Task instructions
Nothing but the line containing "然后对A进行扩展，先访问它属" and the lines after it in the entries below should appear, each repeated exactly.

*** Block opens ***

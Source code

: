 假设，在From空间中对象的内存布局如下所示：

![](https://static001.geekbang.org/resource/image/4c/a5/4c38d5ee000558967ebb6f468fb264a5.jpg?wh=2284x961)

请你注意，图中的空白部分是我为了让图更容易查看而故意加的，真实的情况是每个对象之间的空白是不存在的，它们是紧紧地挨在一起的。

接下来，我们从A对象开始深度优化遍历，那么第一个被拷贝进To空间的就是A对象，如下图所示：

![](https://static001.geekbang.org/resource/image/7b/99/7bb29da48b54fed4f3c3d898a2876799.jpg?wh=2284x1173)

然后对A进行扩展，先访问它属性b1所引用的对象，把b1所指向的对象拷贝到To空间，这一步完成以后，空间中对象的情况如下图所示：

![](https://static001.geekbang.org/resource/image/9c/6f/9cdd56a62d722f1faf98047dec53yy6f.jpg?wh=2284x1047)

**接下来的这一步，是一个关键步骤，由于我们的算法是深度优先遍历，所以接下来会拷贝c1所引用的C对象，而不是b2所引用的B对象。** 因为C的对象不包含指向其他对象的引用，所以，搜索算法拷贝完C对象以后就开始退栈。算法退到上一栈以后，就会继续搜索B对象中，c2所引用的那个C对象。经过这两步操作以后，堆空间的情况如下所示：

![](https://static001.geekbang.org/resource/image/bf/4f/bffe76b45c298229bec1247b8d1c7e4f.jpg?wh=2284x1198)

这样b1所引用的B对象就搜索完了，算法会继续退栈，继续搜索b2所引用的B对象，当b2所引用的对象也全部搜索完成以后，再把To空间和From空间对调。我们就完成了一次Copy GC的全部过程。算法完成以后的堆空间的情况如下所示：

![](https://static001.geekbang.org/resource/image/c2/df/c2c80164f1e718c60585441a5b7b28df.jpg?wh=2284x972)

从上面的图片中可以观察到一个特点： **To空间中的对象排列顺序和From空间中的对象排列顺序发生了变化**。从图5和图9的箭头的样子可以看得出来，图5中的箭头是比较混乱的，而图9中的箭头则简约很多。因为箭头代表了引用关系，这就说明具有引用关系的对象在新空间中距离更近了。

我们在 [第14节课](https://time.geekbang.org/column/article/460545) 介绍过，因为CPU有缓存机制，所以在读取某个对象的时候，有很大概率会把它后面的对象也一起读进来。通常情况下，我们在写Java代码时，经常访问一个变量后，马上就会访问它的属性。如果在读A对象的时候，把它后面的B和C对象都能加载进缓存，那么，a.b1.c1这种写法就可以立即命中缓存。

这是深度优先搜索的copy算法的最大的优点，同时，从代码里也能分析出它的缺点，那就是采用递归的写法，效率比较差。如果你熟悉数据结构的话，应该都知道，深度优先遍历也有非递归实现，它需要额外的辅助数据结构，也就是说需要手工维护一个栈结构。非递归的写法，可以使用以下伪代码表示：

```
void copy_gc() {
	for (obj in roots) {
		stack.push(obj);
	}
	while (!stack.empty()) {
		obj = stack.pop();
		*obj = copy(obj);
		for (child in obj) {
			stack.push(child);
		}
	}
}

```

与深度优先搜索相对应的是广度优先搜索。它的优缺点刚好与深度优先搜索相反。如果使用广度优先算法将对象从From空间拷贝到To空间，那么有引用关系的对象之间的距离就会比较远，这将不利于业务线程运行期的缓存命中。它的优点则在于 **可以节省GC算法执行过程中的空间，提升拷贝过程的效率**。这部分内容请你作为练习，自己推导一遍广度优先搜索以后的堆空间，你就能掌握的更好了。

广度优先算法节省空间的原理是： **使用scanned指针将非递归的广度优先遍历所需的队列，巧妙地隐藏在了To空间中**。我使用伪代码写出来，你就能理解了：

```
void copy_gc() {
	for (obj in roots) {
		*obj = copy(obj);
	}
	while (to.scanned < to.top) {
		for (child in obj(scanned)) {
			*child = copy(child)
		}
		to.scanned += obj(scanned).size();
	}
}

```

*** Block closes ***

Answer section
然后对A进行扩展，先访问它属性b1所引用的对象，把b1所指向的对象拷贝到To空间，这一步完成以后，空间中对象的情况如下图所示：

![](https://static001.geekbang.org/resource/image/9c/6f/9cdd56a62d722f1faf98047dec53yy6f.jpg?wh=2284x1047)

**接下来的这一步，是一个关键步骤，由于我们的算法是深度优先遍历，所以接下来会拷贝c1所引用的C对象，而不是b2所引用的B对象。** 因为C的对象不包含指向其他对象的引用，所以，搜索算法拷贝完C对象以后就开始退栈。算法退到上一栈以后，就会继续搜索B对象中，c2所引用的那个C对象。经过这两步操作以后，堆空间的情况如下所示：

![](https://static001.geekbang.org/resource/image/bf/4f/bffe76b45c298229bec1247b8d1c7e4f.jpg?wh=2284x1198)

这样b1所引用的B对象就搜索完了，算法会继续退栈，继续搜索b2所引用的B对象，当b2所引用的对象也全部搜索完成以后，再把To空间和From空间对调。我们就完成了一次Copy GC的全部过程。算法完成以后的堆空间的情况如下所示：

![](https://static001.geekbang.org/resource/image/c2/df/c2c80164f1e718c60585441a5b7b28df.jpg?wh=2284x972)

从上面的图片中可以观察到一个特点： **To空间中的对象排列顺序和From空间中的对象排列顺序发生了变化**。从图5和图9的箭头的样子可以看得出来，图5中的箭头是比较混乱的，而图9中的箭头则简约很多。因为箭头代表了引用关系，这就说明具有引用关系的对象在新空间中距离更近了。

我们在 [第14节课](https://time.geekbang.org/column/article/460545) 介绍过，因为CPU有缓存机制，所以在读取某个对象的时候，有很大概率会把它后面的对象也一起读进来。通常情况下，我们在写Java代码时，经常访问一个变量后，马上就会访问它的属性。如果在读A对象的时候，把它后面的B和C对象都能加载进缓存，那么，a.b1.c1这种写法就可以立即命中缓存。

这是深度优先搜索的copy算法的最大的优点，同时，从代码里也能分析出它的缺点，那就是采用递归的写法，效率比较差。如果你熟悉数据结构的话，应该都知道，深度优先遍历也有非递归实现，它需要额外的辅助数据结构，也就是说需要手工维护一个栈结构。非递归的写法，可以使用以下伪代码表示：

```
void copy_gc() {
	for (obj in roots) {
		stack.push(obj);
	}
	while (!stack.empty()) {
		obj = stack.pop();
		*obj = copy(obj);
		for (child in obj) {
			stack.push(child);
		}
	}
}

```

与深度优先搜索相对应的是广度优先搜索。它的优缺点刚好与深度优先搜索相反。如果使用广度优先算法将对象从From空间拷贝到To空间，那么有引用关系的对象之间的距离就会比较远，这将不利于业务线程运行期的缓存命中。它的优点则在于 **可以节省GC算法执行过程中的空间，提升拷贝过程的效率**。这部分内容请你作为练习，自己推导一遍广度优先搜索以后的堆空间，你就能掌握的更好了。

广度优先算法节省空间的原理是： **使用scanned指针将非递归的广度优先遍历所需的队列，巧妙地隐藏在了To空间中**。我使用伪代码写出来，你就能理解了：

```
void copy_gc() {
	for (obj in roots) {
		*obj = copy(obj);
	}
	while (to.scanned < to.top) {
		for (child in obj(scanned)) {
			*child = copy(child)
		}
		to.scanned += obj(scanned).size();
	}
}

```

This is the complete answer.